ASSIGNMENT: Give only the number of lines in the data that contain the word "yourStyle".
#####
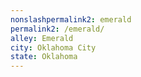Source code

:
 ```yaml
---
﻿nonslashpermalink2: emerald
permalink2: /emerald/
alley: Emerald
city: Oklahoma City
state: Oklahoma
---
```

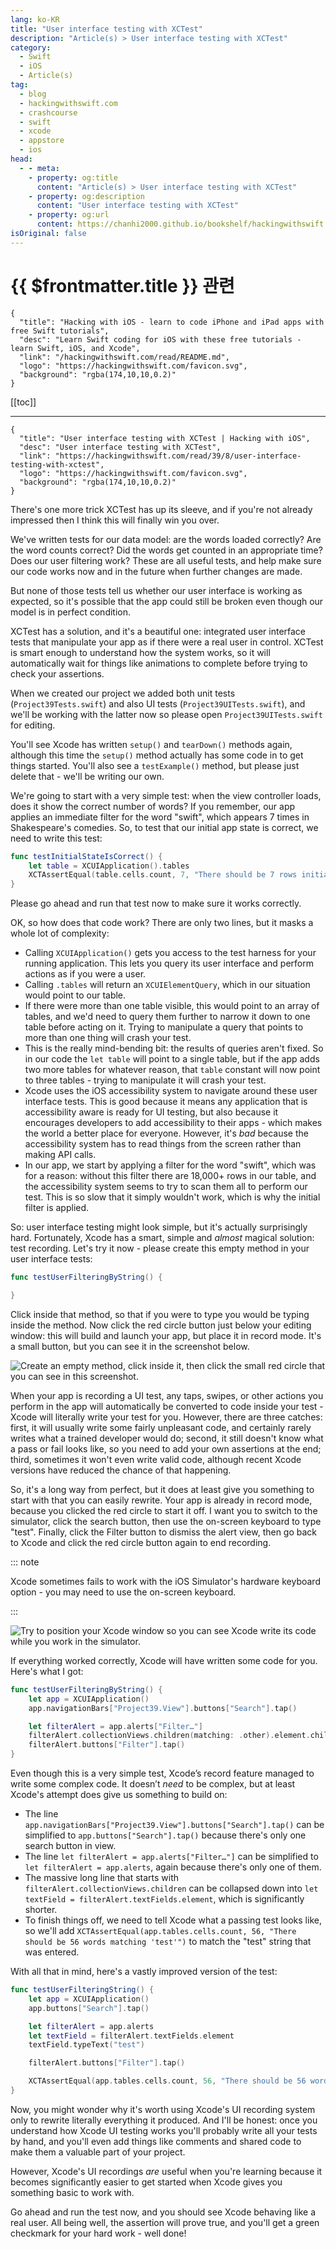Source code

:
 ```yaml
---
lang: ko-KR
title: "User interface testing with XCTest"
description: "Article(s) > User interface testing with XCTest"
category:
  - Swift
  - iOS
  - Article(s)
tag: 
  - blog
  - hackingwithswift.com
  - crashcourse
  - swift
  - xcode
  - appstore
  - ios  
head:
  - - meta:
    - property: og:title
      content: "Article(s) > User interface testing with XCTest"
    - property: og:description
      content: "User interface testing with XCTest"
    - property: og:url
      content: https://chanhi2000.github.io/bookshelf/hackingwithswift.com/read/39/08-user-interface-testing-with-xctest.html
isOriginal: false
---
```


# {{ $frontmatter.title }} 관련

```component VPCard
{
  "title": "Hacking with iOS - learn to code iPhone and iPad apps with free Swift tutorials",
  "desc": "Learn Swift coding for iOS with these free tutorials - learn Swift, iOS, and Xcode",
  "link": "/hackingwithswift.com/read/README.md",
  "logo": "https://hackingwithswift.com/favicon.svg",
  "background": "rgba(174,10,10,0.2)"
}
```

[[toc]]

---

```component VPCard
{
  "title": "User interface testing with XCTest | Hacking with iOS",
  "desc": "User interface testing with XCTest",
  "link": "https://hackingwithswift.com/read/39/8/user-interface-testing-with-xctest",
  "logo": "https://hackingwithswift.com/favicon.svg",
  "background": "rgba(174,10,10,0.2)"
}
```

There's one more trick XCTest has up its sleeve, and if you're not already impressed then I think this will finally win you over.

We've written tests for our data model: are the words loaded correctly? Are the word counts correct? Did the words get counted in an appropriate time? Does our user filtering work? These are all useful tests, and help make sure our code works now and in the future when further changes are made.

But none of those tests tell us whether our user interface is working as expected, so it's possible that the app could still be broken even though our model is in perfect condition.

XCTest has a solution, and it's a beautiful one: integrated user interface tests that manipulate your app as if there were a real user in control. XCTest is smart enough to understand how the system works, so it will automatically wait for things like animations to complete before trying to check your assertions.

When we created our project we added both unit tests (<VPIcon icon="fa-brands fa-swift"/>`Project39Tests.swift`) and also UI tests (<VPIcon icon="fa-brands fa-swift"/>`Project39UITests.swift`), and we'll be working with the latter now so please open <VPIcon icon="fa-brands fa-swift"/>`Project39UITests.swift` for editing.

You'll see Xcode has written `setup()` and `tearDown()` methods again, although this time the `setup()` method actually has some code in to get things started. You'll also see a `testExample()` method, but please just delete that - we'll be writing our own.

We're going to start with a very simple test: when the view controller loads, does it show the correct number of words? If you remember, our app applies an immediate filter for the word "swift", which appears 7 times in Shakespeare's comedies. So, to test that our initial app state is correct, we need to write this test:

```swift
func testInitialStateIsCorrect() {
    let table = XCUIApplication().tables
    XCTAssertEqual(table.cells.count, 7, "There should be 7 rows initially")
}
```

Please go ahead and run that test now to make sure it works correctly.

OK, so how does that code work? There are only two lines, but it masks a whole lot of complexity:

- Calling `XCUIApplication()` gets you access to the test harness for your running application. This lets you query its user interface and perform actions as if you were a user.
- Calling `.tables` will return an `XCUIElementQuery`, which in our situation would point to our table.
- If there were more than one table visible, this would point to an array of tables, and we'd need to query them further to narrow it down to one table before acting on it. Trying to manipulate a query that points to more than one thing will crash your test.
- This is the really mind-bending bit: the results of queries aren't fixed. So in our code the `let table` will point to a single table, but if the app adds two more tables for whatever reason, that `table` constant will now point to three tables - trying to manipulate it will crash your test.
- Xcode uses the iOS accessibility system to navigate around these user interface tests. This is good because it means any application that is accessibility aware is ready for UI testing, but also because it encourages developers to add accessibility to their apps - which makes the world a better place for everyone. However, it's *bad* because the accessibility system has to read things from the screen rather than making API calls.
- In our app, we start by applying a filter for the word "swift", which was for a reason: without this filter there are 18,000+ rows in our table, and the accessibility system seems to try to scan them all to perform our test. This is so slow that it simply wouldn't work, which is why the initial filter is applied.

So: user interface testing might look simple, but it's actually surprisingly hard. Fortunately, Xcode has a smart, simple and *almost* magical solution: test recording. Let's try it now - please create this empty method in your user interface tests:

```swift
func testUserFilteringByString() {

}
```

Click inside that method, so that if you were to type you would be typing inside the method. Now click the red circle button just below your editing window: this will build and launch your app, but place it in record mode. It's a small button, but you can see it in the screenshot below.

![Create an empty method, click inside it, then click the small red circle that you can see in this screenshot.](https://hackingwithswift.com/img/books/hws/39-13@2x.png)

When your app is recording a UI test, any taps, swipes, or other actions you perform in the app will automatically be converted to code inside your test - Xcode will literally write your test for you. However, there are three catches: first, it will usually write some fairly unpleasant code, and certainly rarely writes what a trained developer would do; second, it still doesn't know what a pass or fail looks like, so you need to add your own assertions at the end; third, sometimes it won't even write valid code, although recent Xcode versions have reduced the chance of that happening.

So, it's a long way from perfect, but it does at least give you something to start with that you can easily rewrite. Your app is already in record mode, because you clicked the red circle to start it off. I want you to switch to the simulator, click the search button, then use the on-screen keyboard to type "test". Finally, click the Filter button to dismiss the alert view, then go back to Xcode and click the red circle button again to end recording.

::: note

Xcode sometimes fails to work with the iOS Simulator's hardware keyboard option - you may need to use the on-screen keyboard.

:::

![Try to position your Xcode window so you can see Xcode write its code while you work in the simulator.](https://hackingwithswift.com/img/books/hws/39-14@2x.png)

If everything worked correctly, Xcode will have written some code for you. Here's what I got:

```swift
func testUserFilteringByString() {
    let app = XCUIApplication()
    app.navigationBars["Project39.View"].buttons["Search"].tap()

    let filterAlert = app.alerts["Filter…"]
    filterAlert.collectionViews.children(matching: .other).element.children(matching: .other).element.children(matching: .other).element.children(matching: .other).element.children(matching: .other).element(boundBy: 1).children(matching: .textField).element.typeText("test")
    filterAlert.buttons["Filter"].tap()
}
```

Even though this is a very simple test, Xcode’s record feature managed to write some complex code. It doesn’t *need* to be complex, but at least Xcode's attempt does give us something to build on:

- The line `app.navigationBars["Project39.View"].buttons["Search"].tap()` can be simplified to `app.buttons["Search"].tap()` because there's only one search button in view.
- The line `let filterAlert = app.alerts["Filter…"]` can be simplified to `let filterAlert = app.alerts`, again because there's only one of them.
- The massive long line that starts with `filterAlert.collectionViews.children` can be collapsed down into `let textField = filterAlert.textFields.element`, which is significantly shorter.
- To finish things off, we need to tell Xcode what a passing test looks like, so we'll add `XCTAssertEqual(app.tables.cells.count, 56, "There should be 56 words matching 'test'")` to match the "test" string that was entered.

With all that in mind, here's a vastly improved version of the test:

```swift
func testUserFilteringString() {
    let app = XCUIApplication()
    app.buttons["Search"].tap()

    let filterAlert = app.alerts
    let textField = filterAlert.textFields.element
    textField.typeText("test")

    filterAlert.buttons["Filter"].tap()

    XCTAssertEqual(app.tables.cells.count, 56, "There should be 56 words matching 'test'")
}
```

Now, you might wonder why it's worth using Xcode's UI recording system only to rewrite literally everything it produced. And I'll be honest: once you understand how Xcode UI testing works you'll probably write all your tests by hand, and you'll even add things like comments and shared code to make them a valuable part of your project.

However, Xcode's UI recordings *are* useful when you're learning because it becomes significantly easier to get started when Xcode gives you something basic to work with.

Go ahead and run the test now, and you should see Xcode behaving like a real user. All being well, the assertion will prove true, and you'll get a green checkmark for your hard work - well done!

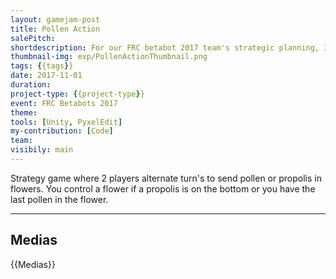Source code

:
 ```yaml
---
layout: gamejam-post
title: Pollen Action
salePitch: 
shortdescription: For our FRC betabot 2017 team's strategic planning, I made a game to simulate the competition.
thumbnail-img: exp/PollenActionThumbnail.png
tags: {{tags}}
date: 2017-11-01
duration: 
project-type: {{project-type}}
event: FRC Betabots 2017
theme: 
tools: [Unity, PyxelEdit]
my-contribution: [Code]
team: 
visibily: main
---
```


Strategy game where 2 players alternate turn's to send pollen or propolis in flowers. You control a flower if a propolis is on the bottom or you have the last pollen in the flower.



***
## Medias

{{Medias}}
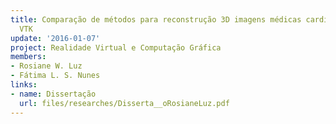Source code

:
 ```yaml
---
title: Comparação de métodos para reconstrução 3D imagens médicas cardíacas usando
  VTK
update: '2016-01-07'
project: Realidade Virtual e Computação Gráfica
members:
- Rosiane W. Luz
- Fátima L. S. Nunes
links:
- name: Dissertação
  url: files/researches/Disserta__oRosianeLuz.pdf
---
```


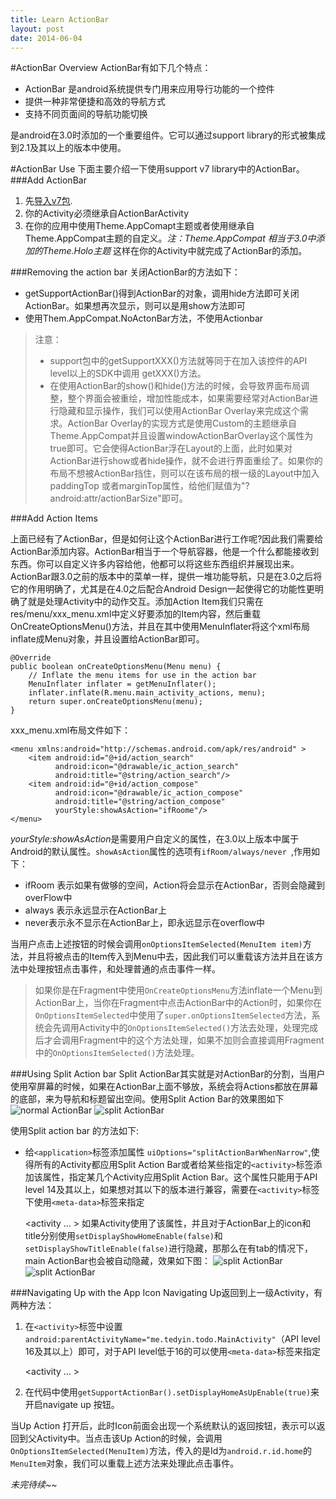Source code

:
 ```yaml
---
title: Learn ActionBar
layout: post
date: 2014-06-04
---
```


#ActionBar Overview
ActionBar有如下几个特点：
+ ActionBar 是android系统提供专门用来应用导行功能的一个控件
+ 提供一种非常便捷和高效的导航方式
+ 支持不同页面间的导航功能切换

是android在3.0时添加的一个重要组件。它可以通过support library的形式被集成到2.1及其以上的版本中使用。

#ActionBar Use
下面主要介绍一下使用support v7 library中的ActionBar。
###Add ActionBar
1. 先[导入v7包](http://developer.android.com/tools/support-library/setup.html).
2. 你的Activity必须继承自ActionBarActivity
3. 在你的应用中使用Theme.AppComapt主题或者使用继承自Theme.AppCompat主题的自定义。*注：Theme.AppCompat 相当于3.0中添加的Theme.Holo主题*
这样在你的Activity中就完成了ActionBar的添加。

###Removing the action bar
关闭ActionBar的方法如下：
+ getSupportActionBar()得到ActionBar的对象，调用hide方法即可关闭ActionBar。如果想再次显示，则可以是用show方法即可
+ 使用Them.AppCompat.NoActonBar方法，不使用Actionbar
>注意：
>+ support包中的getSupportXXX()方法就等同于在加入该控件的API level以上的SDK中调用 getXXX()方法。
>+ 在使用ActionBar的show()和hide()方法的时候，会导致界面布局调整，整个界面会被重绘，增加性能成本，如果需要经常对ActionBar进行隐藏和显示操作，我们可以使用ActionBar Overlay来完成这个需求。ActionBar Overlay的实现方式是使用Custom的主题继承自Theme.AppCompat并且设置windowActionBarOverlay这个属性为true即可。它会使得ActionBar浮在Layout的上面，此时如果对ActionBar进行show或者hide操作，就不会进行界面重绘了。如果你的布局不想被ActionBar挡住，则可以在该布局的根一级的Layout中加入paddingTop 或者marginTop属性，给他们赋值为"?android:attr/actionBarSize"即可。

###Add Action Items

上面已经有了ActionBar，但是如何让这个ActionBar进行工作呢?因此我们需要给ActionBar添加内容。ActionBar相当于一个导航容器，他是一个什么都能接收到东西。你可以自定义许多内容给他，他都可以将这些东西组织并展现出来。ActionBar跟3.0之前的版本中的菜单一样，提供一堆功能导航，只是在3.0之后将它的作用明确了，尤其是在4.0之后配合Android Design一起使得它的功能性更明确了就是处理Activity中的动作交互。添加Action Item我们只需在res/menu/xxx_menu.xml中定义好要添加的Item内容，然后重载OnCreateOptionsMenu()方法，并且在其中使用MenuInflater将这个xml布局inflate成Menu对象，并且设置给ActionBar即可。

    @Override
    public boolean onCreateOptionsMenu(Menu menu) {
        // Inflate the menu items for use in the action bar
        MenuInflater inflater = getMenuInflater();
        inflater.inflate(R.menu.main_activity_actions, menu);
        return super.onCreateOptionsMenu(menu);
    }

xxx_menu.xml布局文件如下：

    <menu xmlns:android="http://schemas.android.com/apk/res/android" >
        <item android:id="@+id/action_search"
              android:icon="@drawable/ic_action_search"
              android:title="@string/action_search"/>
        <item android:id="@+id/action_compose"
              android:icon="@drawable/ic_action_compose"
              android:title="@string/action_compose" 
              yourStyle:showAsAction="ifRoome"/>
    </menu>

*yourStyle:showAsAction*是需要用户自定义的属性，在3.0以上版本中属于Android的默认属性。`showAsAction`属性的选项有`ifRoom/always/never `,作用如下：
+ ifRoom 表示如果有做够的空间，Action将会显示在ActionBar，否则会隐藏到overFlow中
+ always 表示永远显示在ActionBar上
+ never表示永不显示在ActionBar上，即永远显示在overflow中

当用户点击上述按钮的时候会调用`onOptionsItemSelected(MenuItem item)`方法，并且将被点击的Item传入到Menu中去，因此我们可以重载该方法并且在该方法中处理按钮点击事件，和处理普通的点击事件一样。

>如果你是在Fragment中使用`OnCreateOptionsMenu`方法inflate一个Menu到ActionBar上，当你在Fragment中点击ActionBar中的Action时，如果你在`OnOptionsItemSelected`中使用了`super.onOptionsItemSelected`方法，系统会先调用Activity中的`OnOptionsItemSelected()`方法去处理，处理完成后才会调用Fragment中的这个方法处理，如果不加则会直接调用Fragment中的`OnOptionsItemSelected()`方法处理。

###Using Split Action bar
Split ActionBar其实就是对ActionBar的分割，当用户使用窄屏幕的时候，如果在ActionBar上面不够放，系统会将Actions都放在屏幕的底部，来为导航和标题留出空间。使用Split Action Bar的效果图如下
![normal ActionBar](http://tedyin.me/images/201406081930.png)   ![split ActionBar](http://tedyin.me/images/201406081931.png)

使用Split action bar 的方法如下:
+ 给`<application>`标签添加属性 `uiOptions="splitActionBarWhenNarrow"`,使得所有的Activity都应用Split Action Bar或者给某些指定的`<activity>`标签添加该属性，指定某几个Activity应用Split Action Bar。这个属性只能用于API level 14及其以上，如果想对其以下的版本进行兼容，需要在`<activity>`标签下使用`<meta-data>`标签来指定

    <activity ... >
        <meta-data
            android:name="android.support.UI_OPTIONS"
            android:value="splitActionBarWhenNarrow"/>
    </activity>
如果Activity使用了该属性，并且对于ActionBar上的icon和title分别使用`setDisplayShowHomeEnable(false)`和`setDisplayShowTitleEnable(false)`进行隐藏，那那么在有tab的情况下，main ActionBar也会被自动隐藏，效果如下图：
 ![split ActionBar](http://tedyin.me/images/201406081931.png)    ![split ActionBar](http://tedyin.me/images/201406082059.png)

###Navigating Up with the App Icon
Navigating Up返回到上一级Activity，有两种方法：
1. 在`<activity>`标签中设置`android:parentActivityName="me.tedyin.todo.MainActivity"`（API level 16及其以上）即可，对于API level低于16的可以使用`<meta-data>`标签来指定

    <activity  ... >
        <meta-data
            android:name="android:support.PARENT_ACTIVITY"
            android:value="com.example.app.MainActivity"
            />
    <activity >

2. 在代码中使用`getSupportActionBar().setDisplayHomeAsUpEnable(true)`来开启navigate up 按钮。

当Up Action 打开后，此时Icon前面会出现一个系统默认的返回按钮，表示可以返回到父Activity中。当点击该Up Action的时候，会调用`OnOptionsItemSelected(MenuItem)`方法，传入的是Id为`android.r.id.home`的`MenuItem`对象，我们可以重载上述方法来处理此点击事件。        

*未完待续~~*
#####
ANSWER FOR THIS EXERCISE: 2